How many lines of the data hold the word "axis"? State the number and nothing else.
::: Data records :::
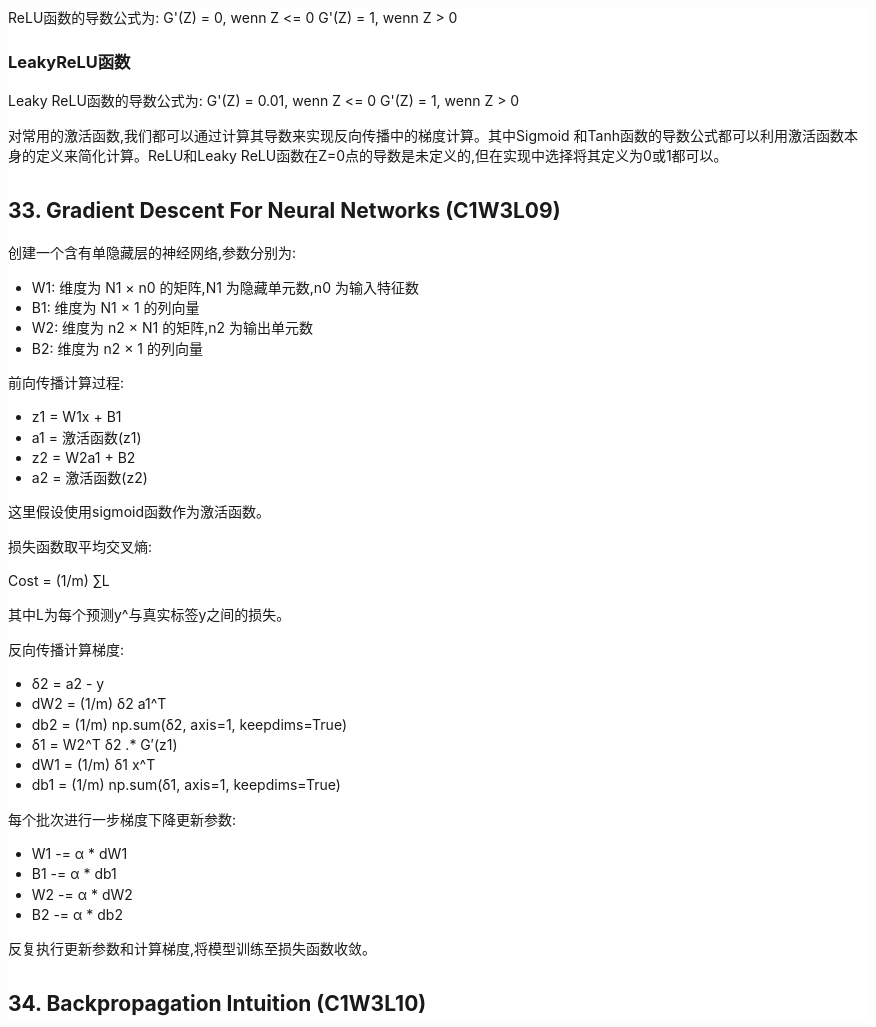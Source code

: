 ReLU函数的导数公式为:
G'(Z) = 0, wenn Z <= 0
G'(Z) = 1, wenn Z > 0

### LeakyReLU函数  

Leaky ReLU函数的导数公式为:
G'(Z) = 0.01, wenn Z <= 0
G'(Z) = 1, wenn Z > 0

对常用的激活函数,我们都可以通过计算其导数来实现反向传播中的梯度计算。其中Sigmoid 和Tanh函数的导数公式都可以利用激活函数本身的定义来简化计算。ReLU和Leaky ReLU函数在Z=0点的导数是未定义的,但在实现中选择将其定义为0或1都可以。

## 33. Gradient Descent For Neural Networks (C1W3L09)

创建一个含有单隐藏层的神经网络,参数分别为:

- W1: 维度为 N1 × n0 的矩阵,N1 为隐藏单元数,n0 为输入特征数
- B1: 维度为 N1 × 1 的列向量  
- W2: 维度为 n2 × N1 的矩阵,n2 为输出单元数
- B2: 维度为 n2 × 1 的列向量

前向传播计算过程:

- z1 = W1x + B1
- a1 = 激活函数(z1)
- z2 = W2a1 + B2
- a2 = 激活函数(z2)

这里假设使用sigmoid函数作为激活函数。

损失函数取平均交叉熵:

Cost = (1/m) ∑L

其中L为每个预测y^与真实标签y之间的损失。

反向传播计算梯度:

- δ2 = a2 - y
- dW2 = (1/m) δ2 a1^T  
- db2 = (1/m) np.sum(δ2, axis=1, keepdims=True)
- δ1 = W2^T δ2 .* G′(z1)
- dW1 = (1/m) δ1 x^T
- db1 = (1/m) np.sum(δ1, axis=1, keepdims=True)

每个批次进行一步梯度下降更新参数:

- W1 -= α * dW1
- B1 -= α * db1
- W2 -= α * dW2
- B2 -= α * db2

反复执行更新参数和计算梯度,将模型训练至损失函数收敛。

## 34. Backpropagation Intuition (C1W3L10)
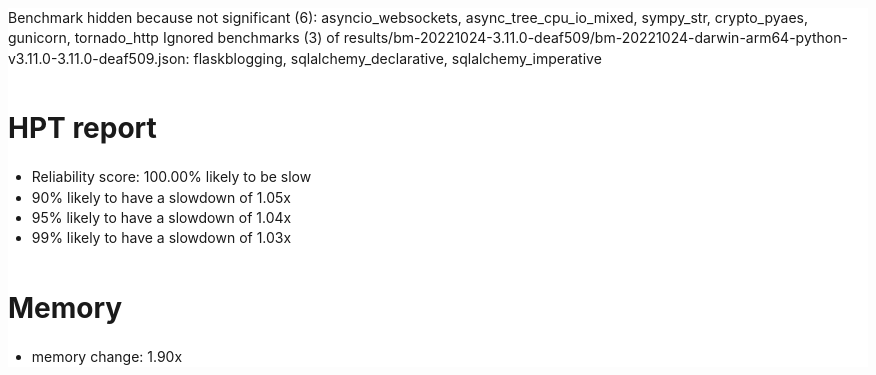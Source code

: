 Benchmark hidden because not significant (6): asyncio_websockets, async_tree_cpu_io_mixed, sympy_str, crypto_pyaes, gunicorn, tornado_http
Ignored benchmarks (3) of results/bm-20221024-3.11.0-deaf509/bm-20221024-darwin-arm64-python-v3.11.0-3.11.0-deaf509.json: flaskblogging, sqlalchemy_declarative, sqlalchemy_imperative


# HPT report

- Reliability score: 100.00% likely to be slow
- 90% likely to have a slowdown of 1.05x
- 95% likely to have a slowdown of 1.04x
- 99% likely to have a slowdown of 1.03x


# Memory

- memory change: 1.90x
:::
Your solution -> 2